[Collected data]
+ + + +
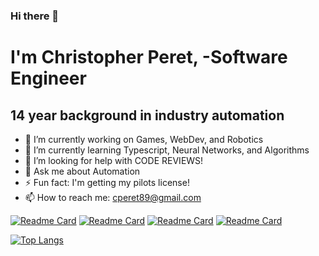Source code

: ### Hi there 👋
# I'm Christopher Peret, -Software Engineer

## 14 year background in industry automation
 
- 🔭 I’m currently working on Games, WebDev, and Robotics
- 🌱 I’m currently learning Typescript, Neural Networks, and Algorithms
- 🤔 I’m looking for help with CODE REVIEWS!
- 💬 Ask me about Automation
- ⚡ Fun fact: I'm getting my pilots license!
- 📫 How to reach me: cperet89@gmail.com




[![Readme Card](https://github-readme-stats.vercel.app/api/pin/?username=Zed-CSP&repo=bookSearchEngine-MERN&theme=radical)](https://github.com/Zed-CSP/bookSearchEngine-MERN)
[![Readme Card](https://github-readme-stats.vercel.app/api/pin/?username=Zed-CSP&repo=SocialNetwork&theme=radical)](https://github.com/Zed-CSP/SocialNetwork)
[![Readme Card](https://github-readme-stats.vercel.app/api/pin/?username=Zed-CSP&repo=java-jack&theme=radical)](https://github.com/Zed-CSP/java-jack)
[![Readme Card](https://github-readme-stats.vercel.app/api/pin/?username=Zed-CSP&repo=noteTaker-Express&theme=radical)](https://github.com/Zed-CSP/noteTaker-Express)

[![Top Langs](https://github-readme-stats.vercel.app/api/top-langs/?username=anuraghazra&layout=donut-vertical&langs_count=10&theme=radical)](https://github.com/anuraghazra/github-readme-stats)

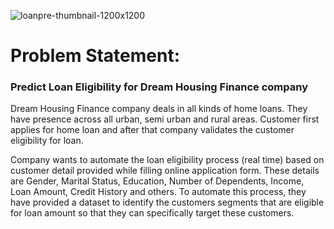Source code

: ![loanpre-thumbnail-1200x1200](https://user-images.githubusercontent.com/93856624/148657950-713fbc1a-b011-45b0-a086-94990f9aa4c2.png)

# Problem Statement:
### Predict Loan Eligibility for Dream Housing Finance company

Dream Housing Finance company deals in all kinds of home loans. They have presence across all urban, semi urban and rural areas. Customer first applies for home loan and after that company validates the customer eligibility for loan.

Company wants to automate the loan eligibility process (real time) based on customer detail provided while filling online application form. These details are Gender, Marital Status, Education, Number of Dependents, Income, Loan Amount, Credit History and others. To automate this process, they have provided a dataset to identify the customers segments that are eligible for loan amount so that they can specifically target these customers. 
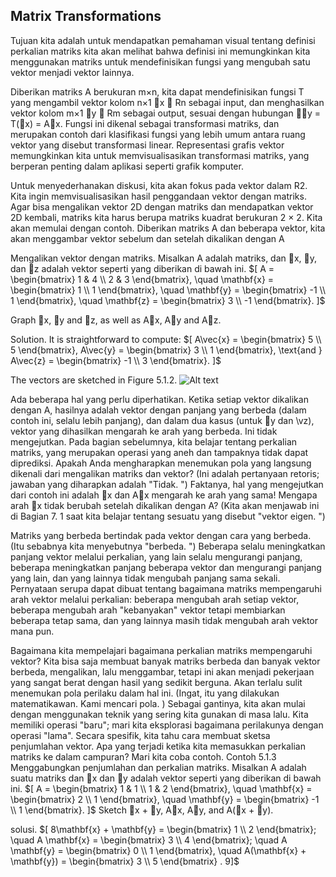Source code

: ## Matrix Transformations
 Tujuan kita adalah untuk mendapatkan pemahaman visual tentang definisi perkalian matriks kita akan melihat bahwa definisi ini memungkinkan kita menggunakan matriks untuk mendefinisikan fungsi yang mengubah satu vektor menjadi vektor lainnya. 

Diberikan matriks A berukuran m×n, kita dapat mendefinisikan fungsi T yang mengambil vektor kolom n×1 ⃗x ∈ Rn sebagai input, dan menghasilkan vektor kolom m×1 ⃗y ∈ Rm sebagai output, sesuai dengan hubungan
 ⃗⃗y = T(⃗x) = A⃗x. 
Fungsi ini dikenal sebagai transformasi matriks, dan merupakan contoh dari klasifikasi fungsi yang lebih umum antara ruang vektor yang disebut transformasi linear. Representasi grafis vektor memungkinkan kita untuk memvisualisasikan transformasi matriks, yang berperan penting dalam aplikasi seperti grafik komputer. 

Untuk menyederhanakan diskusi, kita akan fokus pada vektor dalam R2. Kita ingin memvisualisasikan hasil penggandaan vektor dengan matriks. Agar bisa mengalikan vektor 2D dengan matriks dan mendapatkan vektor 2D kembali, matriks kita harus berupa matriks kuadrat berukuran 2 × 2. Kita akan memulai dengan contoh. Diberikan matriks A dan beberapa vektor, kita akan menggambar vektor sebelum dan setelah dikalikan dengan A 

Mengalikan vektor dengan matriks. Misalkan A adalah matriks, dan ⃗x, ⃗y, dan ⃗z adalah vektor seperti yang diberikan di bawah ini. 
$[
A = \begin{bmatrix}
1 & 4 \\
2 & 3
\end{bmatrix}, \quad
\mathbf{x} = \begin{bmatrix}
1 \\
1
\end{bmatrix}, \quad
\mathbf{y} = \begin{bmatrix}
-1 \\
1
\end{bmatrix}, \quad
\mathbf{z} = \begin{bmatrix}
3 \\
-1
\end{bmatrix}.
]$

Graph ⃗x, ⃗y and ⃗z, as well as A⃗x, A⃗y and A⃗z.

Solution. It is straightforward to compute:
$[
A\vec{x} = \begin{bmatrix}
5 \\
5
\end{bmatrix}, 
A\vec{y} = \begin{bmatrix}
3 \\
1
\end{bmatrix}, 
\text{and } A\vec{z} = \begin{bmatrix}
-1 \\
3
\end{bmatrix}.
]$

The vectors are sketched in Figure 5.1.2.
![Alt text](path/to/figure5.1.2.png)

Ada beberapa hal yang perlu diperhatikan. Ketika setiap vektor dikalikan dengan A, hasilnya adalah vektor dengan panjang yang berbeda (dalam contoh ini, selalu lebih panjang), dan dalam dua kasus (untuk ⃗y dan \vz), vektor yang dihasilkan mengarah ke arah yang berbeda. Ini tidak mengejutkan. Pada bagian sebelumnya, kita belajar tentang perkalian matriks, yang merupakan operasi yang aneh dan tampaknya tidak dapat diprediksi. Apakah Anda mengharapkan menemukan pola yang langsung dikenali dari mengalikan matriks dan vektor? (Ini adalah pertanyaan retoris; jawaban yang diharapkan adalah "Tidak. ") Faktanya, hal yang mengejutkan dari contoh ini adalah ⃗x dan A⃗x mengarah ke arah yang sama! Mengapa arah ⃗x tidak berubah setelah dikalikan dengan A? (Kita akan menjawab ini di Bagian 7. 1 saat kita belajar tentang sesuatu yang disebut "vektor eigen. ") 

Matriks yang berbeda bertindak pada vektor dengan cara yang berbeda. (Itu sebabnya kita menyebutnya "berbeda. ") Beberapa selalu meningkatkan panjang vektor melalui perkalian, yang lain selalu mengurangi panjang, beberapa meningkatkan panjang beberapa vektor dan mengurangi panjang yang lain, dan yang lainnya tidak mengubah panjang sama sekali. Pernyataan serupa dapat dibuat tentang bagaimana matriks mempengaruhi arah vektor melalui perkalian: beberapa mengubah arah setiap vektor, beberapa mengubah arah "kebanyakan" vektor tetapi membiarkan beberapa tetap sama, dan yang lainnya masih tidak mengubah arah vektor mana pun. 

Bagaimana kita mempelajari bagaimana perkalian matriks mempengaruhi vektor? Kita bisa saja membuat banyak matriks berbeda dan banyak vektor berbeda, mengalikan, lalu menggambar, tetapi ini akan menjadi pekerjaan yang sangat berat dengan hasil yang sedikit berguna. Akan terlalu sulit menemukan pola perilaku dalam hal ini. (Ingat, itu yang dilakukan matematikawan. Kami mencari pola. ) Sebagai gantinya, kita akan mulai dengan menggunakan teknik yang sering kita gunakan di masa lalu. Kita memiliki operasi "baru"; mari kita eksplorasi bagaimana perilakunya dengan operasi "lama". Secara spesifik, kita tahu cara membuat sketsa penjumlahan vektor. Apa yang terjadi ketika kita memasukkan perkalian matriks ke dalam campuran? Mari kita coba contoh.
Contoh 5.1.3 Menggabungkan penjumlahan dan perkalian matriks.
Misalkan A adalah suatu matriks dan ⃗x dan ⃗y adalah vektor seperti yang diberikan di bawah ini.
$[
A = \begin{bmatrix}
1 & 1 \\
1 & 2 
\end{bmatrix}, \quad 
\mathbf{x} = \begin{bmatrix}
2 \\
1 
\end{bmatrix}, \quad 
\mathbf{y} = \begin{bmatrix}
-1 \\
1 
\end{bmatrix}.
]$
Sketch ⃗x + ⃗y, A⃗x, A⃗y, and A(⃗x + ⃗y).

solusi.
$[
8\mathbf{x} + \mathbf{y} = \begin{bmatrix} 1 \\ 2 \end{bmatrix}; \quad A \mathbf{x} = \begin{bmatrix} 3 \\ 4 \end{bmatrix}; \quad A \mathbf{y} = \begin{bmatrix} 0 \\ 1 \end{bmatrix}, \quad A(\mathbf{x} + \mathbf{y}) = \begin{bmatrix} 3 \\ 5 \end{bmatrix} .
9]$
+ + + +
> [Work required]:
Exactly and only the lines from the top of the records down to the line containing "- 🌱 I’m currently" should be transcribed, please, without the pictures.

> [Reply to the task]:
Source code

: ### Hi there 👋
# I'm Christopher Peret, -Software Engineer

## 14 year background in industry automation
 
- 🔭 I’m currently working on Games, WebDev, and Robotics
- 🌱 I’m currently learning Typescript, Neural Networks, and Algorithms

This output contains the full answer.